=== Begin Enclosure ===

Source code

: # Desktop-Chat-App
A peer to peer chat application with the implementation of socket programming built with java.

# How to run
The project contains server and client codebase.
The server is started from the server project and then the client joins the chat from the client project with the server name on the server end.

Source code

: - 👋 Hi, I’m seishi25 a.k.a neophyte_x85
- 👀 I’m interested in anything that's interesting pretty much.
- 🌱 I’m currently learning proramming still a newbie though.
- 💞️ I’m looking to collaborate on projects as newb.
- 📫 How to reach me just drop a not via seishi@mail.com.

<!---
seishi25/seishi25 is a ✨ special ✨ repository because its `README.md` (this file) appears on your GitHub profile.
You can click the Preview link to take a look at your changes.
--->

=== End Enclosure ===

**Problem to solve:** Where a line in the material above holds "server", copy that line.

**Problem solution:**
The project contains server and client codebase.
The server is started from the server project and then the client joins the chat from the client project with the server name on the server end.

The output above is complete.